La missione della Federazione europea CMT:

  • Promuovere la comunicazione e la collaborazione tra le organizzazioni/enti di beneficenza CMT.
  • Lavorare insieme per finanziare progetti di ricerca che sono al di là della portata delle singole organizzazioni.
  • Lavorare insieme per sostenere un maggiore finanziamento della ricerca CMT da parte di organizzazioni come i National Institutes of Health negli Stati Uniti, l’Unione Europea e le associazioni di distrofia muscolare/ beneficenza in tutto il mondo.
  • Lavorare in collaborazione per promuovere la consapevolezza internazionale del CMT.
  • Condividere le competenze e le migliori pratiche per la promozione generale e il successo delle singole organizzazioni CMT.
  • Lavorare per la disponibilità di un trattamento economico ed efficace per la CMT e per sostenere il rimborso di tali trattamenti.
  • Fornire i protocolli di base e consigli per la creazione di ulteriori organizzazioni CMT dove tale organizzazioni non esistono attualmente.
  • Fornire informazioni di base sulla CMT a persone fisiche (in inglese) dove attualmente non vi è altro supporto.

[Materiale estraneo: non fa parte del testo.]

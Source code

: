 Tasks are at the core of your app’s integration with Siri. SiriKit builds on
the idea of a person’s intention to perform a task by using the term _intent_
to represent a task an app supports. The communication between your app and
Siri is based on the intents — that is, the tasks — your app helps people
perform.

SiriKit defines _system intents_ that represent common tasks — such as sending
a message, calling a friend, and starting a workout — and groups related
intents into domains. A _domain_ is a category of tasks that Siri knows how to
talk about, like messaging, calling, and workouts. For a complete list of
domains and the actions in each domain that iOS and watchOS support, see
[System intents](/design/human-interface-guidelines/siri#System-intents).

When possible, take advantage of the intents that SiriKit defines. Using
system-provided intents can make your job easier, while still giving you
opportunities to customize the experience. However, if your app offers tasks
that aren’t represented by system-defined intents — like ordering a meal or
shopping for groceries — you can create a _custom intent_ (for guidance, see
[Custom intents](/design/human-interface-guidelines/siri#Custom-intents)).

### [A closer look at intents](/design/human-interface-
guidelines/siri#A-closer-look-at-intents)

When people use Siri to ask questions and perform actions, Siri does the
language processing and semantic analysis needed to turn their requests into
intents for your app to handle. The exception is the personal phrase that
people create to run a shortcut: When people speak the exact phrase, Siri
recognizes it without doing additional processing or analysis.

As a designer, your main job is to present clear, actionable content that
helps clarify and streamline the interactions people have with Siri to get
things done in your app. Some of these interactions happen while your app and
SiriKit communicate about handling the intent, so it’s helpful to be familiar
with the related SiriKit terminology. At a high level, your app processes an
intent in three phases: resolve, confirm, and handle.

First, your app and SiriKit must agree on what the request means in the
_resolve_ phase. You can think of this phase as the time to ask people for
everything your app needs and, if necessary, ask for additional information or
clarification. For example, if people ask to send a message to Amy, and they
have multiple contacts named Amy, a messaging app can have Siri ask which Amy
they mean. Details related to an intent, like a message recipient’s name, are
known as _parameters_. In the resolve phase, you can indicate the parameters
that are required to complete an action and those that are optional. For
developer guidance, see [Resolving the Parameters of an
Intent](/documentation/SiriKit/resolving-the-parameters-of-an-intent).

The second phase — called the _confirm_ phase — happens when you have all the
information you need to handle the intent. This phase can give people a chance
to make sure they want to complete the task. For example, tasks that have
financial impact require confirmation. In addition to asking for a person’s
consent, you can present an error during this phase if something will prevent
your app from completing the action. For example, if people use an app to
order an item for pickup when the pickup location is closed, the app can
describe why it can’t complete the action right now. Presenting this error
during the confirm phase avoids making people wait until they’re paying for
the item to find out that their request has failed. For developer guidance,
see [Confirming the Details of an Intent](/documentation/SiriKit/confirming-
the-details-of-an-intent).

Vi presentiamo i membri del board della EUROPEAN CMT FEDERATION BOARD:

Daniel TANESSE – Presidente della Federazione europea CMT

Nato nel 1941 soffro della rara neuropatia periferica chiamata Charcot-Marie-Tooth (CMT tipo 2). Sono sposato con Marina – anch’essa affetta dalla CMT – e ho un figlio. Da quando mi sono ritirato dal mio precedente lavoro – direttore commerciale di una compagnia aerea – dedico il mio tempo alle associazioni e alle persone interessate dalla CMT.

Nel 1991, sono entrato a far parte dell’associazione Charcot-Marie-Tooth France come delegato regionale, poi come referente per i congressi (400 partecipanti ogni anno) e ora come vicepresidente.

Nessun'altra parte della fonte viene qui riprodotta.